Generate a validated, documented command + params file interactively with nf-core pipelines launch rnaseq (see the nextflow skill).

Useful parameters

  • --save_reference — keep the built STAR/Salmon indices so re-runs and other projects don't rebuild them.
  • --trimmer trimgalore|fastp — trimming tool (default trimgalore).
  • --remove_ribo_rna — sortmerna rRNA depletion (use if libraries weren't poly-A/ribo-depleted, or to quantify rRNA contamination).
  • --extra_salmon_quant_args='--gcBias' — pass tool flags through.
  • --skip_* (e.g. --skip_markduplicates, --skip_stringtie) — drop stages you don't need.
  • --gencode — set when using GENCODE (not Ensembl) annotation, so gene IDs/biotypes parse correctly.

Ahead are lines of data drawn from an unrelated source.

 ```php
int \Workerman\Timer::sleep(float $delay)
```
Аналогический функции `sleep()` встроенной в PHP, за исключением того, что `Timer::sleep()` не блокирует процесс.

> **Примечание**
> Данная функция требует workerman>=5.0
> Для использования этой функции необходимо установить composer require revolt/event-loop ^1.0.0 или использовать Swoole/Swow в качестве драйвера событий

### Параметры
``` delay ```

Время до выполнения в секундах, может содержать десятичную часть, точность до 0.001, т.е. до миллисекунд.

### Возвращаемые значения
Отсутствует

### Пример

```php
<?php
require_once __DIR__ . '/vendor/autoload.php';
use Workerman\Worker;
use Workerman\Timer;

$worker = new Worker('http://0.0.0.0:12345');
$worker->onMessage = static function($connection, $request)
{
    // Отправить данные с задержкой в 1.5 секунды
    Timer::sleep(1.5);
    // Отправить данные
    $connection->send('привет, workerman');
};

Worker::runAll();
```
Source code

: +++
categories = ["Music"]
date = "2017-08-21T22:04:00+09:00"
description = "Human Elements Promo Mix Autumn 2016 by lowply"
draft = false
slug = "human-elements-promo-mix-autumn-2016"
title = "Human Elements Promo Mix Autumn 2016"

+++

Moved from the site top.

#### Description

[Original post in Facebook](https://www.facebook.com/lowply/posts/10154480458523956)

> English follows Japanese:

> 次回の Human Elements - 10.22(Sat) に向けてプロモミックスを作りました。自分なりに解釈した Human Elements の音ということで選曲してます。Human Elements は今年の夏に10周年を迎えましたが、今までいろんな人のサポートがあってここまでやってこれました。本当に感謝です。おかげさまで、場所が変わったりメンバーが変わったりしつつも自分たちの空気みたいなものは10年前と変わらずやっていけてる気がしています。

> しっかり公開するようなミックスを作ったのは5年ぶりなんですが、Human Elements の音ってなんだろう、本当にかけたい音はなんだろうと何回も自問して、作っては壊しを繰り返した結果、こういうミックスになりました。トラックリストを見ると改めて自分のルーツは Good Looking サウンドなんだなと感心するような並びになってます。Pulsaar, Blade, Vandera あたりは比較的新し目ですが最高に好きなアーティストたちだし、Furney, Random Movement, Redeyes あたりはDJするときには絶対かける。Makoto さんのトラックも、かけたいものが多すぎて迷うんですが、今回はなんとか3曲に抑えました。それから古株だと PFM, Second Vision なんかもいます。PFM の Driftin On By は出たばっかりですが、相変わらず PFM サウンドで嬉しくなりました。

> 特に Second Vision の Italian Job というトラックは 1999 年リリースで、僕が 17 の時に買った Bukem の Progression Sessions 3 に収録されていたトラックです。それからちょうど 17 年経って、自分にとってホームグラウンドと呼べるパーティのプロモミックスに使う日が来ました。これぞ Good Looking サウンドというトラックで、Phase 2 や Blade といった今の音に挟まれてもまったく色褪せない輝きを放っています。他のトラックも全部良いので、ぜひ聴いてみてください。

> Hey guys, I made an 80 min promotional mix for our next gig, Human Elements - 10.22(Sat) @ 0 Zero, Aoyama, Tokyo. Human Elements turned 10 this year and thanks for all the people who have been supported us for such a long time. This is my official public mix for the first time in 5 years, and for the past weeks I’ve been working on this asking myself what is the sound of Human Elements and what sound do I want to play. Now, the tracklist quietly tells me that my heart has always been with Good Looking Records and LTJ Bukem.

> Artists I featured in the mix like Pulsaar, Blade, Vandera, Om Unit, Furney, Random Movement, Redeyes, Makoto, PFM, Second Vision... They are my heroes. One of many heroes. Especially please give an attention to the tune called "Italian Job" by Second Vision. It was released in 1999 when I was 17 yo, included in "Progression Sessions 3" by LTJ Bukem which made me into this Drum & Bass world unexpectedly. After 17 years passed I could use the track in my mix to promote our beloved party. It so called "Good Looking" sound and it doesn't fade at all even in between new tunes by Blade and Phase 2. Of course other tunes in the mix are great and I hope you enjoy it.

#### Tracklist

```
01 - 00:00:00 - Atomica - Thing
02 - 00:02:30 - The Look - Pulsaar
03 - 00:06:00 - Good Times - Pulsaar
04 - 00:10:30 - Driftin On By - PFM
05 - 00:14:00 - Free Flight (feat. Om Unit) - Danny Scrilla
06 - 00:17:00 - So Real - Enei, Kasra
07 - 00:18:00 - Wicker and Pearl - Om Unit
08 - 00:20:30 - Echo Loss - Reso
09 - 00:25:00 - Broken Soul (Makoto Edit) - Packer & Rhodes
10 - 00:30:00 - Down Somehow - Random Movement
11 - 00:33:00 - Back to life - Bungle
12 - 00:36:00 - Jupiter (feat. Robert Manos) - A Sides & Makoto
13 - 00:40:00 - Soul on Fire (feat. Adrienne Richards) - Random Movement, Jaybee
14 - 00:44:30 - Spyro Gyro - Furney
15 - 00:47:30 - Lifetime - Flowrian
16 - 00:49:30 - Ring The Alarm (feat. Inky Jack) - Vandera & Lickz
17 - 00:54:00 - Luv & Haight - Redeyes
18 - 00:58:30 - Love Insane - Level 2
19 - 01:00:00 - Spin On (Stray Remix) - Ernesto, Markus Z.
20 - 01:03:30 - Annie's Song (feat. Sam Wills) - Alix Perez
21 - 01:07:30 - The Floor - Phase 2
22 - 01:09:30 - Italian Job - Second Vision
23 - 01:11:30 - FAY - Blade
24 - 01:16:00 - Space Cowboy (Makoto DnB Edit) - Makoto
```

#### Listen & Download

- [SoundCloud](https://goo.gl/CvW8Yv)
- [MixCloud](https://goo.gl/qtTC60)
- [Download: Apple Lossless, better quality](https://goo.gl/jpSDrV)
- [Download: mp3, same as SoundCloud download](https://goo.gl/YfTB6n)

Pick the reference release deliberately and record it. iGenomes keys (--genome GRCh38) are convenient but version-pinning your own --fasta/--gtf is more reproducible.

Outputs

Key paths under --outdir (for star_salmon):

results/
├── multiqc/             # MultiQC report — read this first
├── star_salmon/
│   ├── salmon.merged.gene_counts.tsv                 # raw estimated gene counts (tximport, countsFromAbundance=no)
│   ├── salmon.merged.gene_counts_length_scaled.tsv   # length-scaled counts -> use for DESeq2
│   ├── salmon.merged.gene_tpm.tsv                     # TPM (for visualization, NOT for DESeq2)
│   ├── salmon.merged.gene_counts.rds                  # SummarizedExperiment (R)
│   ├── <SAMPLE>/                                      # per-sample Salmon quant dirs
│   └── deseq2_qc/                                     # PCA + sample-distance plots the pipeline already made
└── pipeline_info/        # execution report, software versions, params

The pipeline already runs tximport, so on Path A you do not need this skill's build_counts_matrix.py. Use the merged TSV directly.

Handoff to PyDESeq2

salmon.merged.gene_counts_length_scaled.tsv is genes × samples, with a leading gene_id (and usually gene_name) column, and non-integer values. Round to integers for PyDESeq2:

python
import pandas as pd

df = pd.read_csv("results/star_salmon/salmon.merged.gene_counts_length_scaled.tsv", sep="\t")
df = df.drop(columns=[c for c in ["gene_name"] if c in df.columns]).set_index("gene_id")
counts = df.round().astype(int)          # genes x samples, integer
counts.to_csv("counts.csv")              # hand to the pydeseq2 skill (it transposes to samples x genes)

Build metadata.csv (index = sample IDs matching the count columns; columns = condition, batch, …) and proceed with the pydeseq2 skill. The pipeline's own deseq2_qc/ PCA is a good first sanity check before you run your own contrasts. Length-scaled counts are appropriate to round and use directly — see counts-and-handoff.md for the reasoning and the alternative offset-based route.